Unnamed: 0,Product,Brand,Ingredients,Price,Skin Type,Combination,Dry,Normal,Oily,Sensitive
0,Glycolic Acid 7% Toning Solution,The Ordinary,"Aqua (Water), Glycolic Acid, Rosa Damascena Fl...",8.7,Oily,1,1,1,1,1
1,The Microdelivery Exfoliating Facial Wash,Philosophy,"Aqua/Water/Eau, Solum Diatomeae/Diatomaceous E...",29.0,Oily,1,1,1,1,1
2,AHA/BHA Exfoliating Cleanser,Murad,"Water (Aqua), Sodium Laureth Sulfate, Cocamido...",40.0,Oily,1,1,1,1,1
3,Anti-Aging Cleansing Gel,Peter Thomas Roth,"Water/Aqua/Eau, Sodium Laureth Sulfate, Cocami...",39.0,Oily,1,1,1,1,1
4,Hydrating Facial Cleanser,CeraVe,"Purified Water, Glycerin, Behentrimonium Metho...",13.49,Oily,1,1,1,1,1


In [106]:
ingredientInfo.head()

Unnamed: 0,name,category,rating,rating_num
0,"1, 2-Hexanediol",['Preservatives'],Good,2
1,10-Hydroxydecanoic Acid,['Emollients'],Good,2
2,4-T-butylcyclohexanol,"['Emollients', 'Skin-Soothing']",Good,2
3,Acacia farnesiana extract,"['Plant Extracts', 'Fragrance: Synthetic and F...",Poor,0
4,acacia senegal gum,"['Texture Enhancer', 'Plant Extracts', 'Skin-S...",Good,2


In [107]:
class look_up_ingredient():

    def __init__(self, rating_dict, category_dict):
        self.rating_dict = rating_dict
        self.rating_dict['unknown'] = []
        self.category_dict = category_dict
        self.category_dict["unknown"] = []

        self.rating = [value for value in self.rating_dict.values()]
        self.category = set([value for values in self.category_dict.values() for value in values])
        self.match_dict = {}

    def find_matching_ingredient(self, my_ingredients, threshold = .25):
        for ingredient in my_ingredients:
            continue
        match_matric ={key: difflib.SequenceMatcher(None, key, ingredient).ratio() for key in self.rating_dict.keys()} 
        best_match, best_metric = max(match_matric.items(), key = operator.itemgetter(1))

        if best_metric > threshold:
            self.match_dict[ingredient] = best_match
        else: 
            self.match_dict[ingredient] = "unknown" 

    def lookup(self, ingredient, option = ''):
        key = self.match_dict.get(ingredient, 'unknown')
        rating = self.rating_dict.get(key, -1)
        category = self.category_dict.get(key, [])

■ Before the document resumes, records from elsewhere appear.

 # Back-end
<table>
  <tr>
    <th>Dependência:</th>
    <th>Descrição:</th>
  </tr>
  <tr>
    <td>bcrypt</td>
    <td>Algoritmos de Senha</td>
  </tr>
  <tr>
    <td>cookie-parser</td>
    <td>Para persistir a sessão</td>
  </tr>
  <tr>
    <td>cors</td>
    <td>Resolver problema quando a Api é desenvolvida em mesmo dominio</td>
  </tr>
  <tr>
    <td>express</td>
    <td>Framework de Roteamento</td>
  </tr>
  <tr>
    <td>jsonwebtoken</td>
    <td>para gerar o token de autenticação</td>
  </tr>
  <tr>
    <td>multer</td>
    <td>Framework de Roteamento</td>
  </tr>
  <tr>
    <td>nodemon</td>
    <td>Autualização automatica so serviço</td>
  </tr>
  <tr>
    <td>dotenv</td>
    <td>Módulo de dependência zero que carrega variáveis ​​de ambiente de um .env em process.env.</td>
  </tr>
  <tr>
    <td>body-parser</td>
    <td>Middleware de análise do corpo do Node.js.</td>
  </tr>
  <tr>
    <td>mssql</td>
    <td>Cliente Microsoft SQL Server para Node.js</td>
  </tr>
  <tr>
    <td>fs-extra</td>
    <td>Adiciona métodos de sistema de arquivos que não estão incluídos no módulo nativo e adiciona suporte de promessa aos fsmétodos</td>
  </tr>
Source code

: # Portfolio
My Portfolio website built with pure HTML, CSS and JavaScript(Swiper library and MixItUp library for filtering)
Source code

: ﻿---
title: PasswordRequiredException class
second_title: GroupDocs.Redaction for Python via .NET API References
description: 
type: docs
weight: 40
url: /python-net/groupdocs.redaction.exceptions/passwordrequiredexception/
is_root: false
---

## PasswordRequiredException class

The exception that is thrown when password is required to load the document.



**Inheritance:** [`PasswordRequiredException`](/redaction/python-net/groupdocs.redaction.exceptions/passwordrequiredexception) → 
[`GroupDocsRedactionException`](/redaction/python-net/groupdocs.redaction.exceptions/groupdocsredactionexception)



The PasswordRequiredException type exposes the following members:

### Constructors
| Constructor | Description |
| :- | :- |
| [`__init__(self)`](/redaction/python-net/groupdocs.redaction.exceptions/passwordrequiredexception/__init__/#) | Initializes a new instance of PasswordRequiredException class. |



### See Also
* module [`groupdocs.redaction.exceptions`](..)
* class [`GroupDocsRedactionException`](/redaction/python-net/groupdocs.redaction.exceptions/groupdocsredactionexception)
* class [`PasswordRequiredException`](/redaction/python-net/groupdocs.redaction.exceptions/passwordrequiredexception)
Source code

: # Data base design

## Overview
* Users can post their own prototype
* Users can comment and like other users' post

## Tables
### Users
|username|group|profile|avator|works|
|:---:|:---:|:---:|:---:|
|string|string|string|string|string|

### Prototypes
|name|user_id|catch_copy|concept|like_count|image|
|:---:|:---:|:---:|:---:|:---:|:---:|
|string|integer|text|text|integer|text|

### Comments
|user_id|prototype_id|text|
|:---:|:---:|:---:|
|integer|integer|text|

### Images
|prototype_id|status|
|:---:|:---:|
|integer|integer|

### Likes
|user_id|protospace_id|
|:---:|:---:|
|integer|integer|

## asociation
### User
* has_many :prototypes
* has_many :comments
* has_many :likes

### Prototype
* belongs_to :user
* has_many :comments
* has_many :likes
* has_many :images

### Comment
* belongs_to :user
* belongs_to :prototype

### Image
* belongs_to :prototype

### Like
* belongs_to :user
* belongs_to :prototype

        if option == 'ingredient':
            return key
        elif option == "rating":
            return rating 
        elif option == 'category':
            return category
        else:
            return key, rating, category

In [108]:
ingredients_rating_dict = {name: row['rating_num'] for (idx, row) in ingredientInfo.iterrows() for name in row["name"].split('/')}

In [109]:
ingredients_category_dict = {name: row["category"] for (idx, row) in ingredientInfo.iterrows() for name in row["name"].split('/')}

In [110]:
lookup = look_up_ingredient(ingredients_rating_dict, ingredients_category_dict)

In [111]:
class data_cleaning: 
    def __init__(self, df):
        self.df = df.copy(deep = True)

    def clean_ingredients(self):
        def split_by_active_inactive(sr_ingredient):
            inactive_start = pd.concat([sr_ingredient.str.find('Other'),
                                       sr_ingredient.str.find('Inactive')],
                                       axis=1).max(axis=1)
            
            inactive_start = inactive_start.replace(-1, 0)
            inactive = [ingredient[start:] for (ingredient, start) in zip(sr_ingredient, inactive_start)]
            inactive = [ingredient[ingredient.find(':')+1:] for ingredient in inactive]                           
            active = [ingredient[:start] for (ingredient, start) in zip(sr_ingredient, inactive_start)]
            active = [ingredient[ingredient.rfind(':')+1:] for ingredient in active]
            return active, inactive 
        
        self.df["Ingredients"].fillna('', inplace = True)
        self.df['active_ingredient'], self.df['inactive_ingredient']= split_by_active_inactive(self.df['Ingredients'])
        
        self.df['active_ingredient_list'] = self.df['active_ingredient'].apply(lambda x: [l.strip() for l in str(x).split(',') if l.lower().islower()])
        self.df['inactive_ingredient_list'] = self.df['inactive_ingredient'].apply(lambda x: [l.strip() for l in str(x).split(',') if l.lower().islower()])

        self.df["num_inactive_ingredients"] = self.df["inactive_ingredient_list"].apply(lambda x: len(x))
        self.df["num_active_ingredients"] = self.df["active_ingredient_list"].apply(lambda x: len (x))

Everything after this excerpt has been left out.